In his thesis, Tcharian writes, “The enemy, in his cruelty, ruthless and unjust, did not discriminate. He slaughtered the students of Maghakia Ormanian, Yeghishe Tourian and Mekhitar Sepasdatsi, the promising seminarians of Armash and St. Ghazar, who were the true intellectual clergymen, and who shared the fate of their people and their parishes.”

 “The catastrophe of April 1915 was a fatal gash in the heart of the Armenian Apostolic Church. Despite of it all, however, the Armenian people and the Armenian Church experienced a new renaissance. … We do not hesitate to call all those clergymen who were massacred during the Genocide of April 1915 martyrs and saints.”


Bishop Nerses Tanielian was born on May 16th 1868 in Yarpouz (Zeytoun).  His baptismal name was Kevork.  In 1883 he enrolled in the seminary of the monastery of Sis.  In 1886 he enrolled in National Sahagian School in Samatia (Constantinople) for higher education.  After three years he completed his education and was invited to Adana as a teacher.

He was ordained celibate priest in 1890 by Bishop Megerditch Vehabedian.  Later, he was elected diocesan vicar to the diocese of Iskenderoun and stayed there until 1895.

In 1896 he was imprisoned by the Turkish government for seven months in Aleppo, together with his spiritual father, Bishop Megerditch Vehabedian, charged with being the leader of the uprising in Zeytoun.  He was released thanks to some very influential interventions but was exiled from Iskenderoun to Damascus.

In 1889, with the intervention of Arch. Maghakia Ormanian, the patriarch of Constantinople, he returned to Constantinople and became the personal secretary of the patriarch.  At the same time, he was appointed preacher of St. Garabed (Forerunner) Church in Sgudar where he served for ten years.  In Constantinople, too, V. Rev. Fr. Nerses was under surveillance.  The government watched his every move.

In 1905, after the explosion of the bomb in Yeldez, he was arrested three times by the government, but he was set free thanks to the intervention of Patriarch Ormanian.

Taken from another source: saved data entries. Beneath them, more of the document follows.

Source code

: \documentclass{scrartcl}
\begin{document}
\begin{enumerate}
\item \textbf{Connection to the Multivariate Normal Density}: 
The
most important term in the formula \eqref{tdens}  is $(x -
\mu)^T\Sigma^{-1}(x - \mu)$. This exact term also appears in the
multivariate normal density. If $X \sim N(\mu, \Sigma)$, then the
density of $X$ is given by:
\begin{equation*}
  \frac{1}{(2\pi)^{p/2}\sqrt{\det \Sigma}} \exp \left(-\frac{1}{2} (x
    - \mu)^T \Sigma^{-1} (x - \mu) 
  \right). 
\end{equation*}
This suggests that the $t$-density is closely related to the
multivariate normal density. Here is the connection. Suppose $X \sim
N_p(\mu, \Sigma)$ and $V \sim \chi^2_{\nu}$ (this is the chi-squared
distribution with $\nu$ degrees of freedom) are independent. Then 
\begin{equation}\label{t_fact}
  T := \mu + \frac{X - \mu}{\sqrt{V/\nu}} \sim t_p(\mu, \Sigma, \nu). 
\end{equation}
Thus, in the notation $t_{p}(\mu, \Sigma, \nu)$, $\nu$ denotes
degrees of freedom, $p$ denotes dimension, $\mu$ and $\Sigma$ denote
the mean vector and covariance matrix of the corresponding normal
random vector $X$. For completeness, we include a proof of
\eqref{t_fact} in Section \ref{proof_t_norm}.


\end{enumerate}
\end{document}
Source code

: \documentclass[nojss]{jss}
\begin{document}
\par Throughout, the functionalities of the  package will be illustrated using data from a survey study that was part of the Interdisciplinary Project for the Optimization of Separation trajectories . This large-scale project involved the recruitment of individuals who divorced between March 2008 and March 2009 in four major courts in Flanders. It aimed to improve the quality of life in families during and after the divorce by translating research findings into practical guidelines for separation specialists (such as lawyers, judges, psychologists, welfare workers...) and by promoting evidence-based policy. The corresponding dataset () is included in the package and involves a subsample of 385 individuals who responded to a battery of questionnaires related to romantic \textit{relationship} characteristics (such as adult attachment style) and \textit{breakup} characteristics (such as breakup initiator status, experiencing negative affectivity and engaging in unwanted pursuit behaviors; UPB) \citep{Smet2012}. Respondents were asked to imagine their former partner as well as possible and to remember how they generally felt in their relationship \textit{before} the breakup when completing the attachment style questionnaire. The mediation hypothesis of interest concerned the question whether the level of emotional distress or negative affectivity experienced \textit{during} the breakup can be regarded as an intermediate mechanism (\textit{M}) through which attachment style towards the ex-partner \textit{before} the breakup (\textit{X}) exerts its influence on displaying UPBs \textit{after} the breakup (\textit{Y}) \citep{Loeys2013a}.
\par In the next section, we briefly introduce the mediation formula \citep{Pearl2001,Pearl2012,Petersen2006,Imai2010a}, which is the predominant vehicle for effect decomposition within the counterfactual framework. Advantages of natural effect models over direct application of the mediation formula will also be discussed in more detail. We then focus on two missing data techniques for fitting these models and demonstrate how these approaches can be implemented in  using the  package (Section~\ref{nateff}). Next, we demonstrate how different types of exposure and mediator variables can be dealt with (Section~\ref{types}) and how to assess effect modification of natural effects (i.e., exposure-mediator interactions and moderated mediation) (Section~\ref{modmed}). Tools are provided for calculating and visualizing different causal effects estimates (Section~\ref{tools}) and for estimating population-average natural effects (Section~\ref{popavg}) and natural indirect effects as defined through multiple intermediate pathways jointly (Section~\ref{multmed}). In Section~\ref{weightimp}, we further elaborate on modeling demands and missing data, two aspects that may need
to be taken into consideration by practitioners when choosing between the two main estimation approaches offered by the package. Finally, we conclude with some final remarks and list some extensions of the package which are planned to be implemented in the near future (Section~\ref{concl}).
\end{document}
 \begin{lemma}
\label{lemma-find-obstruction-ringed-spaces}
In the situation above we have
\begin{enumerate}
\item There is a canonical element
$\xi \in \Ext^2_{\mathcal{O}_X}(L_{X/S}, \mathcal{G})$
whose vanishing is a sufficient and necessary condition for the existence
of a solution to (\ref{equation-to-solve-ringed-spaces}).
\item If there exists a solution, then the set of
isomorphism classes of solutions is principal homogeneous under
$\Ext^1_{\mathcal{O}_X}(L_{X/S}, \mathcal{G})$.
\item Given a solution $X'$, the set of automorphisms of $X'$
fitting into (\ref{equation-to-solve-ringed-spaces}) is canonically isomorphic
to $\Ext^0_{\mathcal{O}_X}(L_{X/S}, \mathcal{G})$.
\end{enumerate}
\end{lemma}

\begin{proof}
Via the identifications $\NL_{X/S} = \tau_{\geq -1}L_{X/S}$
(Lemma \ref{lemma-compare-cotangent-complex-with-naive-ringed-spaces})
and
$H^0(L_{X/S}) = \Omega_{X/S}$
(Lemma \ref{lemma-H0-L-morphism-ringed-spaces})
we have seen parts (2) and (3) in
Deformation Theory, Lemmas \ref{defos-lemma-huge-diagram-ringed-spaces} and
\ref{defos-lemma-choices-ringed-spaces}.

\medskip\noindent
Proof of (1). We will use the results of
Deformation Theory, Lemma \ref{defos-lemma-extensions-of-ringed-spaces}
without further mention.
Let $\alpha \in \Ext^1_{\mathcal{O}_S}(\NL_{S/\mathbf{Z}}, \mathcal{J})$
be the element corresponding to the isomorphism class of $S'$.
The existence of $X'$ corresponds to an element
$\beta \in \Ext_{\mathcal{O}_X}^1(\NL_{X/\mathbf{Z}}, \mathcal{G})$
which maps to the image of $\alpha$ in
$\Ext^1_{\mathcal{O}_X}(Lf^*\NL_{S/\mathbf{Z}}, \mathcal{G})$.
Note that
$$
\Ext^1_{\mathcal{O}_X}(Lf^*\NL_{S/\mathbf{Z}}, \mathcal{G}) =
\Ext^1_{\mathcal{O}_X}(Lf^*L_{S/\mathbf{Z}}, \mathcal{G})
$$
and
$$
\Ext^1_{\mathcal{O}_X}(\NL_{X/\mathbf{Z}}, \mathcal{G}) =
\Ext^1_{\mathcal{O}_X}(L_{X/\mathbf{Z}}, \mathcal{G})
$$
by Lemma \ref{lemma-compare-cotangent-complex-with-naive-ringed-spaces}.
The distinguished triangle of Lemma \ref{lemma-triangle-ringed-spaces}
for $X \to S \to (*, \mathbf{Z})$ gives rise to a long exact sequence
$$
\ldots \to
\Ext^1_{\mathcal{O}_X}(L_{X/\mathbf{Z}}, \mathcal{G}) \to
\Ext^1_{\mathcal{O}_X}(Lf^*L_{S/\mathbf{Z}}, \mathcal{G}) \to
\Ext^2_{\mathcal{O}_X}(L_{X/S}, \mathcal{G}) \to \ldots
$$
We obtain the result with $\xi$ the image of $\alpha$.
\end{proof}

In his book, ‘Koghkota Turkahay Hokevoraganoutian’ (Golgotha of the Turkish-Armenian Clergy) Teotig gave the following account:

…One day, on his way to the patriarchate, he was arrested on the incline of Gedig Pasha.  Like Zohrab and Chifté Sarraf, he was led to Yeldez and was subjected to harsh interrogation.  The intercession from the patriarchate could only just reduce the deceitful accusations against his person.

In 1907, after the powerful intercession of the Catholicos of Cilicia, Sahag Khabayan, and the patriarch of Constantinople, Bishop Maghakia Ormanian, the government allowed V. Rev. Fr. Nerses to go to Sis and take charge of his responsibilities as dean in Sis.

He was elected prelate for Hajen in 1909.  In the spring of the same year the massacres of Cilicia started.   V. Rev. Fr. Nerses became the organizer of the uprising in Hajen.

After the declaration of the Ottoman Constitution, the Armenians got their freedom.  The Armenian population of Cilicia gradually increased, with Armenians moving there from various regions.  The economy improved and that was especially noticeable in the case of the Armenians in Adana.  The Turkish government did not appreciate this.  On the contrary, it feared that the Armenians of Cilicia could one day revolt and become a threat.  And this was the reason for planning to disseminate the power of the Armenians of Cilicia.

On April 1st 1909 the killings started in Adana.  More than 30,000 Armenians were massacred in fifteen days.  News of this tragedy in Adana quickly reached Hajen.   V. Rev. Fr. Nerses received a telegram which described the events in Adana.  The prelate quickly called for a meeting with the members of the national leadership to examine the situation and to prepare accordingly for self-defense.  During that time a letter came to Hajen from Catholicos Sahag of Cilicia, by messengers returning from Sis.  In the letter Catholicos Sahag wrote about the massacre and looting in Adana, especially about the condition of the Catholicosate of Sis.  He requested for a hundred armed men from Zeytoun and Hajen to get there immediately to save the city from total destruction.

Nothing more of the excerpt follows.